Personal information
- Full name: Roderick John McEachrane
- Date of birth: 3 February 1877
- Place of birth: Inverness, Scotland
- Date of death: 16 November 1952 (aged 75)
- Height: 5 ft 6 in (1.68 m)
- Position(s): Half back

Senior career*
- Years: Team / Apps / (Gls)
- 1898–1902: Thames Ironworks / 103 / (6)
- 1902–1913: Woolwich Arsenal / 313 / (0)

= Roddy McEachrane =

Scottish footballer

Roderick John McEachrane (3 February 1877 – 16 November 1952) was a Scottish footballer, born in Inverness.

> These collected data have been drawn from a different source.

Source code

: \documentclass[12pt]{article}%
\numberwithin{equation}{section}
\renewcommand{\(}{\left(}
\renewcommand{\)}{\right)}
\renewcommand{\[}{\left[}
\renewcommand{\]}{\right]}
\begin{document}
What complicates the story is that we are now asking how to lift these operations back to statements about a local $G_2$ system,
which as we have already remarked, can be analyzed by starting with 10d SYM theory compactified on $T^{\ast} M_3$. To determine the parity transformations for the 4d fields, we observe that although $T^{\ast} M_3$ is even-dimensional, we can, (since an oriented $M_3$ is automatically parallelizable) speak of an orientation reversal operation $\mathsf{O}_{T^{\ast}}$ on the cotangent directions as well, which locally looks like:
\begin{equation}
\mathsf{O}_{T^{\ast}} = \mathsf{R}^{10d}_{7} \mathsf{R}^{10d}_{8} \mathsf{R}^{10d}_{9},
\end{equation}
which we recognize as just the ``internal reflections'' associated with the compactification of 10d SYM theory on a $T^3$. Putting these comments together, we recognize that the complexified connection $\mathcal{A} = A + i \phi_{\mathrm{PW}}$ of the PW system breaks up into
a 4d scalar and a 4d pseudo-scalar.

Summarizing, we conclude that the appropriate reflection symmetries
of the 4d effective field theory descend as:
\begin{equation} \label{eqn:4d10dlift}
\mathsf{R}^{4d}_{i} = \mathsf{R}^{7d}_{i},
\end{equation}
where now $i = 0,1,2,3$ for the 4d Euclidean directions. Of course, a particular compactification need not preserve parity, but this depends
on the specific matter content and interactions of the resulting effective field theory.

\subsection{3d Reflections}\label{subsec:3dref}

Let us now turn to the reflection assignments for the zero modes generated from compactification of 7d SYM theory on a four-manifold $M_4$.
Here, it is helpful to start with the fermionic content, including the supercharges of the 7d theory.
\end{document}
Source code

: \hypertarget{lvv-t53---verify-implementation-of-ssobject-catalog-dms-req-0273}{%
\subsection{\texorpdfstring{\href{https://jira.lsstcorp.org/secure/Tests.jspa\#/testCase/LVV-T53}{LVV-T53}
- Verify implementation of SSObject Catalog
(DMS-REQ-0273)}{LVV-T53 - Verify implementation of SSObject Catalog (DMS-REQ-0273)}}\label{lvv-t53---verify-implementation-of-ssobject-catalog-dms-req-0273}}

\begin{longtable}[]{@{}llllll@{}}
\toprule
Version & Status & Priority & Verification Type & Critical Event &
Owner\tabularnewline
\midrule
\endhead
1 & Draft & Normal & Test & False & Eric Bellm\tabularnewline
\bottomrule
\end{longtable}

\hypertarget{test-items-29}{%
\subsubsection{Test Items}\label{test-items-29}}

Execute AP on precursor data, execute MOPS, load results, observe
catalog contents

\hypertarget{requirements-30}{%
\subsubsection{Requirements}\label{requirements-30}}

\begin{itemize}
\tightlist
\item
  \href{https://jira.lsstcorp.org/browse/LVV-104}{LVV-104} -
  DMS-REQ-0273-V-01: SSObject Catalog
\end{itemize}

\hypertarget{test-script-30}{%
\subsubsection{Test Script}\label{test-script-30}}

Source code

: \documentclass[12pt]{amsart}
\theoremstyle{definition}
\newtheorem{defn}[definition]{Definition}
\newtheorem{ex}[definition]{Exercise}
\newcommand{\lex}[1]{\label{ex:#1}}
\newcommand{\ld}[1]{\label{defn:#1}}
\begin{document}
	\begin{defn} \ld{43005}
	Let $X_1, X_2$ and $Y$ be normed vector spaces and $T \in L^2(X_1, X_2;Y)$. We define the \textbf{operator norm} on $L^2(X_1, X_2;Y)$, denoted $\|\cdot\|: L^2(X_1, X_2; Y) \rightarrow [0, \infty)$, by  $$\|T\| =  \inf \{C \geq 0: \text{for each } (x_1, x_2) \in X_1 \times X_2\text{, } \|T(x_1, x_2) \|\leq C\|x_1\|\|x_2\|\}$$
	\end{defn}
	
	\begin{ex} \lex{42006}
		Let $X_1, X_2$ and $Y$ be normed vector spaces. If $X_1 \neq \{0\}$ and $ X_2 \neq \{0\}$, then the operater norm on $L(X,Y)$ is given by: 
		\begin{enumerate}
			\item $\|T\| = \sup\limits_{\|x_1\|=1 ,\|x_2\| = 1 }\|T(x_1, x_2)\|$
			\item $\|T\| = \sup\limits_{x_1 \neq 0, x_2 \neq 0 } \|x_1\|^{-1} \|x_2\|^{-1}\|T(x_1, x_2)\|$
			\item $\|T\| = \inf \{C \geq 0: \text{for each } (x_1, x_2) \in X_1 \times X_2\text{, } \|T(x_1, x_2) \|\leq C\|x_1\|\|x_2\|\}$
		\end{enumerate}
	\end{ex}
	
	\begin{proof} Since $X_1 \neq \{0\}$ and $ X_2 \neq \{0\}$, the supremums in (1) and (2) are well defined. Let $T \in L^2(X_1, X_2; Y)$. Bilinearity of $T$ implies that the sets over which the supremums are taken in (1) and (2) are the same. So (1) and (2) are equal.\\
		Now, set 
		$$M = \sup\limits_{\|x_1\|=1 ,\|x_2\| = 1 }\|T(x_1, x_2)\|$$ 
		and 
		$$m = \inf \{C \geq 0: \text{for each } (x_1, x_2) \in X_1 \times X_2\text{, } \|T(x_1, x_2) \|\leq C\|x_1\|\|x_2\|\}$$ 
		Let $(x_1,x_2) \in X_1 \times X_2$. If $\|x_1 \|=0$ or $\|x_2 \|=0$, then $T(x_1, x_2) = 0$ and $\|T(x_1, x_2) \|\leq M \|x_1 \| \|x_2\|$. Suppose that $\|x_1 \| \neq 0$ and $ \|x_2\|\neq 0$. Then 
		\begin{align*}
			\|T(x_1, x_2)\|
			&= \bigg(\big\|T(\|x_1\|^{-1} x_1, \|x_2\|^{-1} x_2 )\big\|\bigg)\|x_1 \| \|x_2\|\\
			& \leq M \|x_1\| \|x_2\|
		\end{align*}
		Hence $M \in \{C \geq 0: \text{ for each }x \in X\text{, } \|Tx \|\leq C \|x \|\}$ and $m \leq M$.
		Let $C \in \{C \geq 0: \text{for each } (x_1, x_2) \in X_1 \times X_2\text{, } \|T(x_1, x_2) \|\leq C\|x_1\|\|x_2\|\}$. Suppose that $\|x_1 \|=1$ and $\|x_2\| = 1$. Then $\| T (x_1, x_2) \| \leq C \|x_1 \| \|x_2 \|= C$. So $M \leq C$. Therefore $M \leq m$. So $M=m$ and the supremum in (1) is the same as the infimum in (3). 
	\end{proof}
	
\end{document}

McEachrane moved to Canning Town, London at the age of 20, to work at the Thames Iron Works, and joined the works football team, Thames Ironworks F.C. He soon settled in the side as a left half-back with a reputation for tough tackling. He was an ever-present for The Irons in the 1898–99 season, helping them to win the Southern League Division Two title. He was again an ever-present the following season, and again during Thames Ironworks' first season under their new name, West Ham United. McEachrane was also one of the Irons' first players to turn professional and during his time as a player for the club (in both its incarnations) he amassed 113 appearances and 6 goals.

In May 1902, McEachrane moved south of the River Thames to join Second Division side Woolwich Arsenal, and was later joined by ex-West Ham teammates James Bigden and Charlie Satterthwaite. He made his debut against Preston North End on 6 September 1902, and his arrival coincided with the south London club's first period of success, as they finished third in the 1902–03 season, and then second in 1903–04, which won them promotion to the First Division. McEachrane, at left half, was near ever-present, and although the Gunners usually only occupied mid-table in their first stint in the top flight, they reached the FA Cup semi-finals in 1905–06 and 1906–07.

McEachrane continued to be a stalwart in midfield for the next four seasons, as Woolwich Arsenal finished sixth in 1908–09 (McEachrane missing only two games that season), but he could not go on forever; by 1911 he was 33 and was displaced by fellow Scot Angus McKinnon. He remained at the club for another three seasons as McKinnon's understudy, although by now the club had fallen on hard times, and were relegated in 1912–13. He played his last first-team match for Woolwich Arsenal on 22 November 1913.

The arrival of World War I suspended all first-class football in England, and with it McEachrane's career finished. In all he played 346 games for Arsenal in eleven years, every single one at left half – he never scored a goal, however. He holds the Arsenal club record for the most appearances by a player without winning a cap or a medal. He died in 1952 aged 74.